Anthem hack may push healthcare to boost security

The mother lode of personal data stored by healthcare companies has made them one of the biggest targets for criminal hackers in recent years. The Anthem breach could be a watershed moment for bolstering security.

A man walks past health insurer Anthem's corporate headquarters in Indianapolis, Thursday, Feb. 5, 2015. Hackers broke into the company's database storing information for about 80 million people in an attack bound to stoke fears many Americans have about the privacy of their most sensitive information

Michael Conroy / AP

February 5, 2015

The data breach disclosed by health insurer Anthem Inc. this week could be a watershed moment for a healthcare industry slow to fortify its networks in the face of growing cyberattacks. 

Anthem on Wednesday said unknown attackers broke into its network and accessed names, Social Security numbers, dates of birth, addresses, and other personal data belonging to members. It said that no health information appears to have been accessed in the breach.

According to Anthem, the second largest healthcare provider in America, the database that was attacked includes records for approximately 80 million people. “Of that, we haven’t determined the exact number of people affected,” a spokesman said via e-mail.

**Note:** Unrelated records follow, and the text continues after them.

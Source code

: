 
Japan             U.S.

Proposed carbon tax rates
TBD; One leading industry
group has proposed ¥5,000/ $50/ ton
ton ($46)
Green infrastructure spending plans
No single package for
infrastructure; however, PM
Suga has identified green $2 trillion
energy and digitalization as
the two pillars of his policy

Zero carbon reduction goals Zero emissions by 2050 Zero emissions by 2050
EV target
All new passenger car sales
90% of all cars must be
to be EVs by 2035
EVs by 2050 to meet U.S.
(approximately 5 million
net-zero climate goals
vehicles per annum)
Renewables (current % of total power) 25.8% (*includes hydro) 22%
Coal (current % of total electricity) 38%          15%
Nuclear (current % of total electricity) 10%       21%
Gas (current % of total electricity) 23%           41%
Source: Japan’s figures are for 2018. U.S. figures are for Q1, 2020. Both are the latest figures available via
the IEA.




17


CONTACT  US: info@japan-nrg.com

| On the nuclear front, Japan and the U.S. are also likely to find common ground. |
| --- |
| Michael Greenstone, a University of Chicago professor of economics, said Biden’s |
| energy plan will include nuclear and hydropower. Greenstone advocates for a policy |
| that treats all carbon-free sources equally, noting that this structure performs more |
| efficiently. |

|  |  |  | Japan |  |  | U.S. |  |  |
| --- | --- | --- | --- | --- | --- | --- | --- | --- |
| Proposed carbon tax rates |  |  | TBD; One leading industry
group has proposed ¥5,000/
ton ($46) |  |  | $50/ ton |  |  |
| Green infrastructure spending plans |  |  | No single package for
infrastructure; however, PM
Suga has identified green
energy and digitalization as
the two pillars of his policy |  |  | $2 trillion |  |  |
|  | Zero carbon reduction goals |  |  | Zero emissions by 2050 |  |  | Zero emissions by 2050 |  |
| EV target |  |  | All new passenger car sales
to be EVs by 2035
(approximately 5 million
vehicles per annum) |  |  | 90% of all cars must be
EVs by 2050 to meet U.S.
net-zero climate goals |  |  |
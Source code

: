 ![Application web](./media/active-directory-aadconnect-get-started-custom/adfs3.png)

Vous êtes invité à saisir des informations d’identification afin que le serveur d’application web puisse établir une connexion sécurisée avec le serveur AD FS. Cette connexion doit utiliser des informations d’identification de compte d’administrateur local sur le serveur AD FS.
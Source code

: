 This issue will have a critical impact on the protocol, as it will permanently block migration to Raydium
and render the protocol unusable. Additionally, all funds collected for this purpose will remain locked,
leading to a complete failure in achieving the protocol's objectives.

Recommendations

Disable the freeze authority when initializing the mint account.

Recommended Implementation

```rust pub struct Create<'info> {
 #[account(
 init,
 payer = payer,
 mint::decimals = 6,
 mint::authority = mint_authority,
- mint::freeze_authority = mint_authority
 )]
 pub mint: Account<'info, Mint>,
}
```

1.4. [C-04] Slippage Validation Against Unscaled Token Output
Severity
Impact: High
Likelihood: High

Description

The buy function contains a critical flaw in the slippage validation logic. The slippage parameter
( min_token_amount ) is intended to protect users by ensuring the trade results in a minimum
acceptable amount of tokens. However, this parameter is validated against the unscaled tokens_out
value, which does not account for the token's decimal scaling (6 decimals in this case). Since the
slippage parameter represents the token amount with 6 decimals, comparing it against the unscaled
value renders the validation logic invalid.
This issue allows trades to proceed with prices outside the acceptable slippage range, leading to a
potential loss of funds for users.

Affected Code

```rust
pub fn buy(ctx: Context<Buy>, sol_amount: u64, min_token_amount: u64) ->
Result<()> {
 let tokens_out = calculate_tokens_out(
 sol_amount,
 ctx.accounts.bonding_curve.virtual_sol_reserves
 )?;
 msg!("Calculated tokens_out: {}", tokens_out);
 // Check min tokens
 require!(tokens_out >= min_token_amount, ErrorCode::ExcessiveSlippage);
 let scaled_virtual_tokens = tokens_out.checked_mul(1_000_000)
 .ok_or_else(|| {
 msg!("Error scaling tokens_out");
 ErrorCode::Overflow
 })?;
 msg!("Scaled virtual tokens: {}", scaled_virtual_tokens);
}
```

In Kentucky, the oldest Black independent library is still making history

While this attack may be the largest ever on a healthcare company, it comes as attackers are going after hospitals and healthcare companies with growing frequency. In many cases, according to security experts, they are finding easy targets. But just as sustained attacks on retailers and banks led to improved in security, healthcare may also begin strengthening its protections, too.

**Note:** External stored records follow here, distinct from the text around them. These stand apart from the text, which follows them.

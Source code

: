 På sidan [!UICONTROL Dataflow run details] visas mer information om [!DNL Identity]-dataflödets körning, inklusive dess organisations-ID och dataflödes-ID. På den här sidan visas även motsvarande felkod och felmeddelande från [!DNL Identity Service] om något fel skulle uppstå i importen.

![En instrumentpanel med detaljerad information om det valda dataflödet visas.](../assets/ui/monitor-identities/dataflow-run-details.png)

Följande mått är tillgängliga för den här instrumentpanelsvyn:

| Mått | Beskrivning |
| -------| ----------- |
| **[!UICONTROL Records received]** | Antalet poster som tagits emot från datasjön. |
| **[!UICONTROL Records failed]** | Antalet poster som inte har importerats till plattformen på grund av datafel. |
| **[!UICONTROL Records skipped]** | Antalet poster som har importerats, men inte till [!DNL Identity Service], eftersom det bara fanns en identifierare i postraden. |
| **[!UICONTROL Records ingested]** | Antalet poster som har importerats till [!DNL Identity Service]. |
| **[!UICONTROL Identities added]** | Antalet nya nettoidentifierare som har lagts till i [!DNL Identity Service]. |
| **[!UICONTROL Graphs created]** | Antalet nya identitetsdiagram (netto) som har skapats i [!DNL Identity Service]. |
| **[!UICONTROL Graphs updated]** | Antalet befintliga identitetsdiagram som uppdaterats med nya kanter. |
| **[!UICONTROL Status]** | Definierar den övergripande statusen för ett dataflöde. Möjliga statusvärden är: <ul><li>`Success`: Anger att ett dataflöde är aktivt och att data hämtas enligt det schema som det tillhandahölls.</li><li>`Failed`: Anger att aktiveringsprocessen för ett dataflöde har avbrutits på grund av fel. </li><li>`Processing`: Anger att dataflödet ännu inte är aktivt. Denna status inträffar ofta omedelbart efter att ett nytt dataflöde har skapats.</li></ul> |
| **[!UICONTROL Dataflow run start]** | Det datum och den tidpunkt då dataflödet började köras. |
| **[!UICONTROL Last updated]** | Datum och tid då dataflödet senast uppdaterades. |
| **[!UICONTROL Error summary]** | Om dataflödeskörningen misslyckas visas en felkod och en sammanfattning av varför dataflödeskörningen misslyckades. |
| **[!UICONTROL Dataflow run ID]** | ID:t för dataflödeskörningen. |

“Healthcare has been one of the top three targets for the last three years," says Kevin Epstein, vice president of advanced security and governance at email security security vendor Proofpoint. “The difference is they have been out of the public eye and because of that some organizations have taken a more laissez faire, wait-and-see attitude [toward security]."

Now, he said, breaches like the one at Anthem are a “scathing indictment of how at a board level, security has not been a crucial issue to date.”

With healthcare data increasingly being digitized, stored, accessed, and shared electronically, attackers have many more opportunities to go after it than before. Often, according to security experts, the data is easier to get at than sensitive information stored by financial services companies or retailers because many of the organizations digitizing health data aren't savvy enough about preventing hacks.

The Anthem hack is the second major incident involving a healthcare organization in recent months. In August, Community Health Systems, a large health network based in Franklin, Tenn., reported in a regulatory filing that hackers had broken into systems and accessed personal data belonging to 4.5 million individuals.

A majority of Americans no longer trust the Supreme Court. Can it rebuild?

What's more, a chronicle of data breaches maintained by the Privacy Rights Clearinghouse shows that there have been at least 78 publicly reported data breaches involving healthcare organizations since January 2014. A survey by PricewaterhouseCoopers (PwC) last year showed healthcare organizations reporting a 60 percent increase in detected intrusions in 2014 compared to the year before, with financial losses from such incidents soaring 282 percent during the same period.

In 2014, breaches in the medical and healthcare industry accounted for nearly 43 percent of all data breaches – higher than any other industry, according to the Identity Theft Resource Center. It marked the third year in a row where breaches in the healthcare sector topped all other industries.

Yet, the trend has garnered little of the attention that the breaches at companies such as Sony Pictures, Target, and Home Depot have received. Those attacks, to be sure, have been spectacular in scope and immensely costly for the companies involved. 

But from a consumer impact perspective, cyberattacks on healthcare organizations are more troubling because of the kind of data involved.

Unlike many retail breaches, which typically involve loss of credit and debit card account information, a majority of breaches in the healthcare sector involve information that can be used to forge identities and to commit healthcare fraud. In the case of Anthem, no protected health information appears to have been accessed. But the information that was stolen – Social Security numbers, dates of birth, addresses and the like – is enough to commit identity theft on an unprecedented scale.

“It is a nightmare,” said Jaime Blasco, vice president and chief scientist at security firm AlienVault. “If the attackers had access to names, birthdays, addresses, and Social Security numbers, it means that information can be easily used to carry out identity theft schemes,” he said in an e-mail. “It means cybercriminals can buy access to the stolen data and use that information to drain your bank account, open new credit accounts and telephone accounts or even utility accounts.”

PwC, like many others, says that criminals are targeting healthcare providers and payers simply because of how valuable their data is compared to other data sets.

“A health record often comprises a full complement of information – financial, medical, family, and personal – that can be used to construct a complete identity,” the firm noted in its report last year. A complete record, containing health insurance credentials can fetch up to $1,000 in the black market compared to stolen payment card data which typically fetch about $1 a piece, PwC notes.

Ron Sadowski, director of technology solutions at RSA, the security arm of EMC Corp., said what’s going on in the healthcare sector fits a longstanding pattern.

The mother lode of personal data held by healthcare companies provides the motive that hackers need while the ongoing migration of health data to an Electronic Health Records system provides them the opportunity, he said. “When you look at any crime, it requires motive and opportunity."